**Exercise brief**
In the listing below, print exactly the lines between the line holding "By carefully evaluating" and the line holding "- [InlineResponse20013](docs/InlineResponse20013.md)", inclusive, and no more.
----
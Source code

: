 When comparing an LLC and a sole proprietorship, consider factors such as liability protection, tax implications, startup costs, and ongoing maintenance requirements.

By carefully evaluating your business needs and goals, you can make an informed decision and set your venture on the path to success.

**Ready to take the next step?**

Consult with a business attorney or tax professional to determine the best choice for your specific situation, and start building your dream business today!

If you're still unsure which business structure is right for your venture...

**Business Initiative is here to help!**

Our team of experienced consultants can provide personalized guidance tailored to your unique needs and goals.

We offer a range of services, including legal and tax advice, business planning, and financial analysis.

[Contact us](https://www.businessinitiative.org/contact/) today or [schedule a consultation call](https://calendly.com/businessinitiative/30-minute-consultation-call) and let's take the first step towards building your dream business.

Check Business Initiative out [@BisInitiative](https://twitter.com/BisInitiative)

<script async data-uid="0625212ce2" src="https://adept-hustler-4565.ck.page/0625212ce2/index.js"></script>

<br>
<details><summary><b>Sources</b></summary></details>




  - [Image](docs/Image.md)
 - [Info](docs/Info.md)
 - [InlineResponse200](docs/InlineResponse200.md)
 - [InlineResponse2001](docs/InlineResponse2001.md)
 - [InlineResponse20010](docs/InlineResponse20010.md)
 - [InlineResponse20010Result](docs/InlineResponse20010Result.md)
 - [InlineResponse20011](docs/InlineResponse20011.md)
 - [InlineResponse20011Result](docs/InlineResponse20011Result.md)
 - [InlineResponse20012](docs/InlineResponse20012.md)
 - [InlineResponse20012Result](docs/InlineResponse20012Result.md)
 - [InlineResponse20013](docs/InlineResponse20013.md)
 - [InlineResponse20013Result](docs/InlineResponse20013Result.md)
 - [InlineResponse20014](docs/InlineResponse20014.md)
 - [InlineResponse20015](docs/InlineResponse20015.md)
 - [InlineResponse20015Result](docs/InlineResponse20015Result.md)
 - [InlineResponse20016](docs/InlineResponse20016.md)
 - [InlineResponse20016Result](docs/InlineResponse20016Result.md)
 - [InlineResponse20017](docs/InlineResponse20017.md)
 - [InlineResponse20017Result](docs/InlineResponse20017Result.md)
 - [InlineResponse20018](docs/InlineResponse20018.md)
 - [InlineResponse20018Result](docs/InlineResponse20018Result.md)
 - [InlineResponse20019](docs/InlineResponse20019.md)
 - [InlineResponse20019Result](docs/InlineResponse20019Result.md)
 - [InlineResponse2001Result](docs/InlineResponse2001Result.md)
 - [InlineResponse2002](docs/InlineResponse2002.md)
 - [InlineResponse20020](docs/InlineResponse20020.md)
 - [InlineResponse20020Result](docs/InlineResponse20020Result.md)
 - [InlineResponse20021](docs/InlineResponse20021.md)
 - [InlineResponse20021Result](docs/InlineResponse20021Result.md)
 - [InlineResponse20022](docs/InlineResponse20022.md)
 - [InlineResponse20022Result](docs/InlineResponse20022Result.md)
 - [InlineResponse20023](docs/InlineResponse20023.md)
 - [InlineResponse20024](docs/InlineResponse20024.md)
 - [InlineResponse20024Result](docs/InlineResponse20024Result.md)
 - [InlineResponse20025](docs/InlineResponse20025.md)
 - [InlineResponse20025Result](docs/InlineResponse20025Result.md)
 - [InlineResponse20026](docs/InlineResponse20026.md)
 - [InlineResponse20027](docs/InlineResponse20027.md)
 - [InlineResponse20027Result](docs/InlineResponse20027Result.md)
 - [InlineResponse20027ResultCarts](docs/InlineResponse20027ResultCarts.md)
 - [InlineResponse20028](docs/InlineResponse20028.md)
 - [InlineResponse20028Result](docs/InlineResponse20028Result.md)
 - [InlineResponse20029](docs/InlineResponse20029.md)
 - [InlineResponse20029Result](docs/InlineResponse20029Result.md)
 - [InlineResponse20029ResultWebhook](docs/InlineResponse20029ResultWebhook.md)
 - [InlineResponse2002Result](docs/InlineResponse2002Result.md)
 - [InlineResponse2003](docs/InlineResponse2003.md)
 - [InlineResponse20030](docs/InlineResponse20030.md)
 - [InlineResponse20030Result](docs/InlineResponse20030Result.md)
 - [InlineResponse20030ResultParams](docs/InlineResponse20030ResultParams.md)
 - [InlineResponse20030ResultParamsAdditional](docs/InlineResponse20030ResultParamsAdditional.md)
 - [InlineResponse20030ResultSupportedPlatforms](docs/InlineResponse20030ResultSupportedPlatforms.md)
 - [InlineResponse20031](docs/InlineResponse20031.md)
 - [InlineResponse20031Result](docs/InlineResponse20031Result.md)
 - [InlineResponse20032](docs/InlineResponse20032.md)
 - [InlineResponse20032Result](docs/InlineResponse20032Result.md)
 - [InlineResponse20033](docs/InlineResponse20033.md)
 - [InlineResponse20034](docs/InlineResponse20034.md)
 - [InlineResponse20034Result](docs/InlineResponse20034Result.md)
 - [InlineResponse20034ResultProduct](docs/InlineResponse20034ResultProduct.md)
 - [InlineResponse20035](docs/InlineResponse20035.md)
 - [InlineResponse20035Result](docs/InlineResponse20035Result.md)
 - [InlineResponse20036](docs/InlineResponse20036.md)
----
**Your solution**
By carefully evaluating your business needs and goals, you can make an informed decision and set your venture on the path to success.

**Ready to take the next step?**

Consult with a business attorney or tax professional to determine the best choice for your specific situation, and start building your dream business today!

If you're still unsure which business structure is right for your venture...

**Business Initiative is here to help!**

Our team of experienced consultants can provide personalized guidance tailored to your unique needs and goals.

We offer a range of services, including legal and tax advice, business planning, and financial analysis.

[Contact us](https://www.businessinitiative.org/contact/) today or [schedule a consultation call](https://calendly.com/businessinitiative/30-minute-consultation-call) and let's take the first step towards building your dream business.

Check Business Initiative out [@BisInitiative](https://twitter.com/BisInitiative)

<script async data-uid="0625212ce2" src="https://adept-hustler-4565.ck.page/0625212ce2/index.js"></script>

<br>
<details><summary><b>Sources</b></summary></details>




  - [Image](docs/Image.md)
 - [Info](docs/Info.md)
 - [InlineResponse200](docs/InlineResponse200.md)
 - [InlineResponse2001](docs/InlineResponse2001.md)
 - [InlineResponse20010](docs/InlineResponse20010.md)
 - [InlineResponse20010Result](docs/InlineResponse20010Result.md)
 - [InlineResponse20011](docs/InlineResponse20011.md)
 - [InlineResponse20011Result](docs/InlineResponse20011Result.md)
 - [InlineResponse20012](docs/InlineResponse20012.md)
 - [InlineResponse20012Result](docs/InlineResponse20012Result.md)
 - [InlineResponse20013](docs/InlineResponse20013.md)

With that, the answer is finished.